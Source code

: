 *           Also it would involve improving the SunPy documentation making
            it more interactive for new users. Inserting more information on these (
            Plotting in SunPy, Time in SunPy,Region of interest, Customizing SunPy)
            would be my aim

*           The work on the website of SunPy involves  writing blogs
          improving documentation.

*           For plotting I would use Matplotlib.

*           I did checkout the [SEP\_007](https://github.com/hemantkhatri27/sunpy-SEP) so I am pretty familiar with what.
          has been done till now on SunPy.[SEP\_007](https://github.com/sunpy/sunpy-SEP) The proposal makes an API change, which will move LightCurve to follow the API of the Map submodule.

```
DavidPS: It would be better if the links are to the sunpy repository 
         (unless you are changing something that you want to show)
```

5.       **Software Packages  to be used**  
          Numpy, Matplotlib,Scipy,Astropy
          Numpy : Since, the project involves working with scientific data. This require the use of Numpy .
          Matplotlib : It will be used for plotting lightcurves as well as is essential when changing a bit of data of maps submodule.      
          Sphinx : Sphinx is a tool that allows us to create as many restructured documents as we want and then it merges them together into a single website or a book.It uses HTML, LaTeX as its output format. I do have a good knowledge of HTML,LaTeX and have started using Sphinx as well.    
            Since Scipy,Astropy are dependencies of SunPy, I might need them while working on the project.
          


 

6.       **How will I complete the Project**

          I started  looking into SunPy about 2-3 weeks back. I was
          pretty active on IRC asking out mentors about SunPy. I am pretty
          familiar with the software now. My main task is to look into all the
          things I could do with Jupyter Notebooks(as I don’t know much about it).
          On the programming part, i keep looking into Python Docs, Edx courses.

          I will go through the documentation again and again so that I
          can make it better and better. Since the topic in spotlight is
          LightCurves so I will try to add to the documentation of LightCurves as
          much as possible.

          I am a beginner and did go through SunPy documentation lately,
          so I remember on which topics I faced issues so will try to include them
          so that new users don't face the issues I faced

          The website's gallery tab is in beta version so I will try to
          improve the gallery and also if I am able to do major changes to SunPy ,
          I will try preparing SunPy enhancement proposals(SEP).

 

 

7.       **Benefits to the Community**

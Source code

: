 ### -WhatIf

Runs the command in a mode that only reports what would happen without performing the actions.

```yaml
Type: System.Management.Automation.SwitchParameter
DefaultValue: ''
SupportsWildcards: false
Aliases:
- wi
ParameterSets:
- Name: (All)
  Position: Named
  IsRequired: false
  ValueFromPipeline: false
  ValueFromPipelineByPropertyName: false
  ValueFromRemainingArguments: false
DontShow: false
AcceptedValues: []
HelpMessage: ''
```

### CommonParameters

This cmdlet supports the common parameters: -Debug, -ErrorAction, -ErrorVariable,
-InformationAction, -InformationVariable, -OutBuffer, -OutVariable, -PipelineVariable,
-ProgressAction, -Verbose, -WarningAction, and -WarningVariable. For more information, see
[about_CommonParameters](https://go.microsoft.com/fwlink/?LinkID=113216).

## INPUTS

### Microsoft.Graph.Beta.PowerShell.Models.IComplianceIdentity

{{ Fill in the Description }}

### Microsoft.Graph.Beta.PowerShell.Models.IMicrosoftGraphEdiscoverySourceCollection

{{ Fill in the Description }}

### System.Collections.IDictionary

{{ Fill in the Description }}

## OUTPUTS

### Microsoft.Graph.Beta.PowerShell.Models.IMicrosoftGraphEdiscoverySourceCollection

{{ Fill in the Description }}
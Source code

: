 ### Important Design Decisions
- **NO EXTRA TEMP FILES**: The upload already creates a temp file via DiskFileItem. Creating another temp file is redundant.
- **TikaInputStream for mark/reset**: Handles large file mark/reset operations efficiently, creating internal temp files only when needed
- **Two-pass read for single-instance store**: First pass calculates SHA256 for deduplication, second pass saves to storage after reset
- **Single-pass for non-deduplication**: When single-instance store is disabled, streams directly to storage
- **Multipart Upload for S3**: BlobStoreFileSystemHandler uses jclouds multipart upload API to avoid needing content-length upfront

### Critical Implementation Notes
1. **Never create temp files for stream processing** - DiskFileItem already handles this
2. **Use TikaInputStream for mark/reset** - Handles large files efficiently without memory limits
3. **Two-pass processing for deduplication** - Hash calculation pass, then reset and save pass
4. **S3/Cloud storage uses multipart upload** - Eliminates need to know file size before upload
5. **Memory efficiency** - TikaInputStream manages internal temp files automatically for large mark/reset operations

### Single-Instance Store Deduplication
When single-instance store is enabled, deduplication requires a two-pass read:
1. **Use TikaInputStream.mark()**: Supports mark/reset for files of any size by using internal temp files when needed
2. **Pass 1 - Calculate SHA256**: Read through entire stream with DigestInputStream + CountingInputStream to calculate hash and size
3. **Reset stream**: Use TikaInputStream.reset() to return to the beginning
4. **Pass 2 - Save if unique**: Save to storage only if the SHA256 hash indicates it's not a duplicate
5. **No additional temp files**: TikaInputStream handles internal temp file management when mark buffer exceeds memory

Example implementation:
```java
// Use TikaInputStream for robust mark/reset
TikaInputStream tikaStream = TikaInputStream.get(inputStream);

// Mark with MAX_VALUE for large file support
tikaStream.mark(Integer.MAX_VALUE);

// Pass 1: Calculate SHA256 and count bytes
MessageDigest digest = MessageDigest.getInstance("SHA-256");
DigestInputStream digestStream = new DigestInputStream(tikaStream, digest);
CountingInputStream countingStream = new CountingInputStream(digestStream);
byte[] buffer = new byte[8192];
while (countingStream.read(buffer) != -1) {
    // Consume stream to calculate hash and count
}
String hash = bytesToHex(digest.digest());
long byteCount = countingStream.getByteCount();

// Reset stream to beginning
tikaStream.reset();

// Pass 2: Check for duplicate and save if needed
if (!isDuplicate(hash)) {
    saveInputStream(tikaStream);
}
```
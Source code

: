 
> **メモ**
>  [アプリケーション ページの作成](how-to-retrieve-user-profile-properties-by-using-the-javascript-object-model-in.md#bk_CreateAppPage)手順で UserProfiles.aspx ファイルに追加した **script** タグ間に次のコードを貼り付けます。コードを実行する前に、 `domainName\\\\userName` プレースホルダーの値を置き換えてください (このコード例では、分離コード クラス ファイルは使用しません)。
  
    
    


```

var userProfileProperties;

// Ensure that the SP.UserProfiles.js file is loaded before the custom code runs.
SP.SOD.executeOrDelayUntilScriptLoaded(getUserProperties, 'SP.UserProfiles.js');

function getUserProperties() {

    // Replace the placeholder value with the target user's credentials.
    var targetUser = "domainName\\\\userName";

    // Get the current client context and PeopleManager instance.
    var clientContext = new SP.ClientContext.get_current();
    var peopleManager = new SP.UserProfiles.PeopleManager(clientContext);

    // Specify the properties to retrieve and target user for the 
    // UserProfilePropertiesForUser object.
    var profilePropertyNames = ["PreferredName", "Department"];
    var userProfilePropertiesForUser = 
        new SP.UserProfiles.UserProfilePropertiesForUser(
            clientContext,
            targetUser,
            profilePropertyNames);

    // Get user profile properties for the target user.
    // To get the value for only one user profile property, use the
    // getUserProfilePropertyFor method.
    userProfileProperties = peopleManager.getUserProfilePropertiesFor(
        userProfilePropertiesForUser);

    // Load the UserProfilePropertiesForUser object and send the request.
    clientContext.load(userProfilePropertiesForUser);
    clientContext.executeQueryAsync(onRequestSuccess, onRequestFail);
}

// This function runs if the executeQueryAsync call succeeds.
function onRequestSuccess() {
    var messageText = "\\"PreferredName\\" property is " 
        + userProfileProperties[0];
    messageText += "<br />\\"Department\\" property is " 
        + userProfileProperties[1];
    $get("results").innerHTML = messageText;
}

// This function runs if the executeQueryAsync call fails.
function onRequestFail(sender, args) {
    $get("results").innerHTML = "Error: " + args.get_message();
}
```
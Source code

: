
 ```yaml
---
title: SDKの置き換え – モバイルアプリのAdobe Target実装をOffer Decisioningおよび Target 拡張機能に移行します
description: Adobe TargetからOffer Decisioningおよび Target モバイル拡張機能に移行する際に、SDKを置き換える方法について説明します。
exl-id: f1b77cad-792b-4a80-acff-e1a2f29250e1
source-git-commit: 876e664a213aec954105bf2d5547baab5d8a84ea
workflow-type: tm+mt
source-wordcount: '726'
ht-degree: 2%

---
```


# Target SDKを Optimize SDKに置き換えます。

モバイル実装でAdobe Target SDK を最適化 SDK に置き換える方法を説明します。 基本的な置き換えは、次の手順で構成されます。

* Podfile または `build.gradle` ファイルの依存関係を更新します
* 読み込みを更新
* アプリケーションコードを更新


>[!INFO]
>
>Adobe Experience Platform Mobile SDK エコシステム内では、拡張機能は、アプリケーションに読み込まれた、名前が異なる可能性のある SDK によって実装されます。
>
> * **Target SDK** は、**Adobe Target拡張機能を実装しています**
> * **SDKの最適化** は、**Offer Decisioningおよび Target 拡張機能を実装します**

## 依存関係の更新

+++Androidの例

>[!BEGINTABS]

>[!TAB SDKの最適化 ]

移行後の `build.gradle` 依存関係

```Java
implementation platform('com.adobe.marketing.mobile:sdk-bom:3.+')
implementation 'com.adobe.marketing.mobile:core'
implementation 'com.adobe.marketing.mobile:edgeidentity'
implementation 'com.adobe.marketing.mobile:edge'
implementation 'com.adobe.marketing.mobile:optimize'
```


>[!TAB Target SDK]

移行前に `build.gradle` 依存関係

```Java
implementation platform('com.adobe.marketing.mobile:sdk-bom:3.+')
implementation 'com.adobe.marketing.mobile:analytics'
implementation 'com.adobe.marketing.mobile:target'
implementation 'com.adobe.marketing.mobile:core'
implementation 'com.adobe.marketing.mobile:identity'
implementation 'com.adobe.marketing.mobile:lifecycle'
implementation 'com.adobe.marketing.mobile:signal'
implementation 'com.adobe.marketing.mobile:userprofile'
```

(WORK REQUEST): With the first line being the one containing "7.       **Benefits to the Community**" and the last line the one containing "- **Multipart Upload", transcribe exactly the lines above that fall in that range.

(FINAL ANSWER):
7.       **Benefits to the Community**

Source code

: ### -WhatIf

Runs the command in a mode that only reports what would happen without performing the actions.

```yaml
Type: System.Management.Automation.SwitchParameter
DefaultValue: ''
SupportsWildcards: false
Aliases:
- wi
ParameterSets:
- Name: (All)
  Position: Named
  IsRequired: false
  ValueFromPipeline: false
  ValueFromPipelineByPropertyName: false
  ValueFromRemainingArguments: false
DontShow: false
AcceptedValues: []
HelpMessage: ''
```

### CommonParameters

This cmdlet supports the common parameters: -Debug, -ErrorAction, -ErrorVariable,
-InformationAction, -InformationVariable, -OutBuffer, -OutVariable, -PipelineVariable,
-ProgressAction, -Verbose, -WarningAction, and -WarningVariable. For more information, see
[about_CommonParameters](https://go.microsoft.com/fwlink/?LinkID=113216).

## INPUTS

### Microsoft.Graph.Beta.PowerShell.Models.IComplianceIdentity

{{ Fill in the Description }}

### Microsoft.Graph.Beta.PowerShell.Models.IMicrosoftGraphEdiscoverySourceCollection

{{ Fill in the Description }}

### System.Collections.IDictionary

{{ Fill in the Description }}

## OUTPUTS

### Microsoft.Graph.Beta.PowerShell.Models.IMicrosoftGraphEdiscoverySourceCollection

{{ Fill in the Description }}
Source code

: ### Important Design Decisions
- **NO EXTRA TEMP FILES**: The upload already creates a temp file via DiskFileItem. Creating another temp file is redundant.
- **TikaInputStream for mark/reset**: Handles large file mark/reset operations efficiently, creating internal temp files only when needed
- **Two-pass read for single-instance store**: First pass calculates SHA256 for deduplication, second pass saves to storage after reset
- **Single-pass for non-deduplication**: When single-instance store is disabled, streams directly to storage
- **Multipart Upload for S3**: BlobStoreFileSystemHandler uses jclouds multipart upload API to avoid needing content-length upfront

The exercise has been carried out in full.